▶ _MATERIAL PROVIDED_:
________________________

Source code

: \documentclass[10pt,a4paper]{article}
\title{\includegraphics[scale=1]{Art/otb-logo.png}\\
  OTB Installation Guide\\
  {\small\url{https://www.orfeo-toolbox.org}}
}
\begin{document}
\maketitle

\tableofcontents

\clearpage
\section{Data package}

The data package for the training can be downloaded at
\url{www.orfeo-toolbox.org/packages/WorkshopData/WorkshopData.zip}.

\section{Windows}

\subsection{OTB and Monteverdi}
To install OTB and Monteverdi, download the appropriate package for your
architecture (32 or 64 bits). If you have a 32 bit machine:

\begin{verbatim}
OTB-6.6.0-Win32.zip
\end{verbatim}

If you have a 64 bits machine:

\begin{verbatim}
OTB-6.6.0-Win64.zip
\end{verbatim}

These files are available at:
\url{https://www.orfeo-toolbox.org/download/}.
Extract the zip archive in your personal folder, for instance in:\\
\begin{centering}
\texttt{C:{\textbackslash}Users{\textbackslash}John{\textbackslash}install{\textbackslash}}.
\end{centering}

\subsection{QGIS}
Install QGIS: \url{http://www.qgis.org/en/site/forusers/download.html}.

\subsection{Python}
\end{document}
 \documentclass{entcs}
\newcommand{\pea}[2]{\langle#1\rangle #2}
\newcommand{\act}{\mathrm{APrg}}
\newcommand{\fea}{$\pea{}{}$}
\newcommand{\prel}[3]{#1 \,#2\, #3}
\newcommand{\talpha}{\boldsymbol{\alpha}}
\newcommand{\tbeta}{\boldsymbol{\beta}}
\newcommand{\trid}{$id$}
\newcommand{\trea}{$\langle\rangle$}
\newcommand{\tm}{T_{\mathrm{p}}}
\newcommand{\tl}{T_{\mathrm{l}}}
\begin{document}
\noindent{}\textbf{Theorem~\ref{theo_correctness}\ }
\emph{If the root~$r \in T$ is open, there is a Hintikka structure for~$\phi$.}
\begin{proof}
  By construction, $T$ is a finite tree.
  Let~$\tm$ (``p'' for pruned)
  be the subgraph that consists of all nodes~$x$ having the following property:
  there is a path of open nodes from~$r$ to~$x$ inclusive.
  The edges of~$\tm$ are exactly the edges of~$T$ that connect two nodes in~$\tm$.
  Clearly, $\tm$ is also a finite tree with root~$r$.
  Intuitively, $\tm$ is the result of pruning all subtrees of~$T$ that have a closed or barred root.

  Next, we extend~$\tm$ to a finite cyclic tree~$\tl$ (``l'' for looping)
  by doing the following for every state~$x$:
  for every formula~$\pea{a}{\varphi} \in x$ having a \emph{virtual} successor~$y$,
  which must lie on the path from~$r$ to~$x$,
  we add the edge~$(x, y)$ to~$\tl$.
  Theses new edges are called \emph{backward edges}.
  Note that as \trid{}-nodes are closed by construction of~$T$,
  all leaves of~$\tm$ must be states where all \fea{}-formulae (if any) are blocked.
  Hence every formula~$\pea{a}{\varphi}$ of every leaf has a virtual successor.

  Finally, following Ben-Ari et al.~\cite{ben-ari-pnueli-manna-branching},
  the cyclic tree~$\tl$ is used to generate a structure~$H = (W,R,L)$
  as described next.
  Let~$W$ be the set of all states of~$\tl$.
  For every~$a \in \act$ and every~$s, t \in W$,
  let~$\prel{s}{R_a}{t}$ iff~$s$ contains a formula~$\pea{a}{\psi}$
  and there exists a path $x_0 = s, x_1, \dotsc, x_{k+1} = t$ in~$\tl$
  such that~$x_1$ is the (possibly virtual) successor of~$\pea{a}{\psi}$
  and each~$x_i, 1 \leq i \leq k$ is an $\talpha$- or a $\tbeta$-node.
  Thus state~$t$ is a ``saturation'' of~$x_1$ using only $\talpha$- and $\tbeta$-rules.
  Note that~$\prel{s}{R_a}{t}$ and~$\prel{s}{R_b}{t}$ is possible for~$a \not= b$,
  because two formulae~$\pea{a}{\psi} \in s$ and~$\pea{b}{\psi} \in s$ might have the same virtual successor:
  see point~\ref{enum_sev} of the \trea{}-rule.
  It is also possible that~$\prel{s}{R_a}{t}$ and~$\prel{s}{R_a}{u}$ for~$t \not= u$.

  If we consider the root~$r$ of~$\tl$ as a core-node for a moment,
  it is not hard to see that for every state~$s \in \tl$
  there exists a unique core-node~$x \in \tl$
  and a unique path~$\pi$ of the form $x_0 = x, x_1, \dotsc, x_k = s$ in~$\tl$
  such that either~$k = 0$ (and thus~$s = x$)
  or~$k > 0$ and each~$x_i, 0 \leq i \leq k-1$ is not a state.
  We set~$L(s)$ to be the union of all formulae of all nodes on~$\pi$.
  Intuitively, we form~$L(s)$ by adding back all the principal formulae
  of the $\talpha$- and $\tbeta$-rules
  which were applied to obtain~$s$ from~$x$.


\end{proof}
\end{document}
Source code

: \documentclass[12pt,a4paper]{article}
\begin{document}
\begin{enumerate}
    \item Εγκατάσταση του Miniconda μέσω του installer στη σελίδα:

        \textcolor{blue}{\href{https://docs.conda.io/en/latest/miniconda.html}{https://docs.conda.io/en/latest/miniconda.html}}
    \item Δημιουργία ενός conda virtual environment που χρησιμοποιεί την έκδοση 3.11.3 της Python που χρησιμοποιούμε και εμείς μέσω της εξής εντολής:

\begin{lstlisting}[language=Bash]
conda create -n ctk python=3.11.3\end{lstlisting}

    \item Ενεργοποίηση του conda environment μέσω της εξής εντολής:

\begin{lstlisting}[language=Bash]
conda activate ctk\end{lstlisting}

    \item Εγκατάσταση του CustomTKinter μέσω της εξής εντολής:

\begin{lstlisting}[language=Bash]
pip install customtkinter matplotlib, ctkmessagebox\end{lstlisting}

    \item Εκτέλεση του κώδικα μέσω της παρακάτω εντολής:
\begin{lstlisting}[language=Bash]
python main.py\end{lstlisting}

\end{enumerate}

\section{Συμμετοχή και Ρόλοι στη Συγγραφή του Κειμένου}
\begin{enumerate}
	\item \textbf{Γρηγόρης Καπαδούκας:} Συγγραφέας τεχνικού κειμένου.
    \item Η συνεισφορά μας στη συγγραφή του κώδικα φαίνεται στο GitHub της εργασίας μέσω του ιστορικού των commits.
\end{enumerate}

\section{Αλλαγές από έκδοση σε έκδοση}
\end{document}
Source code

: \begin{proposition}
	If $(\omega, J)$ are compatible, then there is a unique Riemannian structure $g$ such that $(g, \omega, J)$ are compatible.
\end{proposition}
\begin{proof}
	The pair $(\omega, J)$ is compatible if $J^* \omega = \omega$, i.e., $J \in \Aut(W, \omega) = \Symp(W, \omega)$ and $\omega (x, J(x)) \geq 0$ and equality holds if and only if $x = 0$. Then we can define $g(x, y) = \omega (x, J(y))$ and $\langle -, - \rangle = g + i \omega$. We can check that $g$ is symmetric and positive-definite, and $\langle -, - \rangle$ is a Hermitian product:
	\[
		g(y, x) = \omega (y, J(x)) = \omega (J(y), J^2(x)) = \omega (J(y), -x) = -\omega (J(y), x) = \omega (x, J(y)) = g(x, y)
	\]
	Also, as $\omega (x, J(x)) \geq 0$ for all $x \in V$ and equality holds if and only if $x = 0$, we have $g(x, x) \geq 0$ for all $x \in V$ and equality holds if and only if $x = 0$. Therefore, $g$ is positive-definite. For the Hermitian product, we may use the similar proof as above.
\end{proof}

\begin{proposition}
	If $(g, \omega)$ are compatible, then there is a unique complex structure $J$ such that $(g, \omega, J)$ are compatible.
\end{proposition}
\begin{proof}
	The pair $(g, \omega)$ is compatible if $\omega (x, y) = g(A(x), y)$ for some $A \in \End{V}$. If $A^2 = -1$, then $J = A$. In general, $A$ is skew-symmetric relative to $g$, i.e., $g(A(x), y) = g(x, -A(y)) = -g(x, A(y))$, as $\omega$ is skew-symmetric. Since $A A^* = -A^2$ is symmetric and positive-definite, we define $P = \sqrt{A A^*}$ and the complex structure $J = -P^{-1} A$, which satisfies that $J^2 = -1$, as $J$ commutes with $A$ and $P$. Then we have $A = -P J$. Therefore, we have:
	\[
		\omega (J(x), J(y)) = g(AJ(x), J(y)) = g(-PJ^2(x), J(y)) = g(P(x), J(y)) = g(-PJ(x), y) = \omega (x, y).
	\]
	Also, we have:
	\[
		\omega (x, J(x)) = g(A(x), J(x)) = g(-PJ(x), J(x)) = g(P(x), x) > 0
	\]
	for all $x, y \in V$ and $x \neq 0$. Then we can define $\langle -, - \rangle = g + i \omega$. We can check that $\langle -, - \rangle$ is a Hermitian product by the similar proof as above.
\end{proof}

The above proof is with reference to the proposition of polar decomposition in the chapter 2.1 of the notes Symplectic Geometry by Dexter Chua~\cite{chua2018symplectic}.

________________________

▶ _WORK INSTRUCTIONS_: Restate word for word the entries above from the line with "The data package" through the line with "there is a path", inclusive, leaving out everything else.

▶ _RESPONSE TO THIS TASK_:
The data package for the training can be downloaded at
\url{www.orfeo-toolbox.org/packages/WorkshopData/WorkshopData.zip}.

\section{Windows}

\subsection{OTB and Monteverdi}
To install OTB and Monteverdi, download the appropriate package for your
architecture (32 or 64 bits). If you have a 32 bit machine:

\begin{verbatim}
OTB-6.6.0-Win32.zip
\end{verbatim}

If you have a 64 bits machine:

\begin{verbatim}
OTB-6.6.0-Win64.zip
\end{verbatim}

These files are available at:
\url{https://www.orfeo-toolbox.org/download/}.
Extract the zip archive in your personal folder, for instance in:\\
\begin{centering}
\texttt{C:{\textbackslash}Users{\textbackslash}John{\textbackslash}install{\textbackslash}}.
\end{centering}

\subsection{QGIS}
Install QGIS: \url{http://www.qgis.org/en/site/forusers/download.html}.

\subsection{Python}
\end{document}
 \documentclass{entcs}
\newcommand{\pea}[2]{\langle#1\rangle #2}
\newcommand{\act}{\mathrm{APrg}}
\newcommand{\fea}{$\pea{}{}$}
\newcommand{\prel}[3]{#1 \,#2\, #3}
\newcommand{\talpha}{\boldsymbol{\alpha}}
\newcommand{\tbeta}{\boldsymbol{\beta}}
\newcommand{\trid}{$id$}
\newcommand{\trea}{$\langle\rangle$}
\newcommand{\tm}{T_{\mathrm{p}}}
\newcommand{\tl}{T_{\mathrm{l}}}
\begin{document}
\noindent{}\textbf{Theorem~\ref{theo_correctness}\ }
\emph{If the root~$r \in T$ is open, there is a Hintikka structure for~$\phi$.}
\begin{proof}
  By construction, $T$ is a finite tree.
  Let~$\tm$ (``p'' for pruned)
  be the subgraph that consists of all nodes~$x$ having the following property:
  there is a path of open nodes from~$r$ to~$x$ inclusive.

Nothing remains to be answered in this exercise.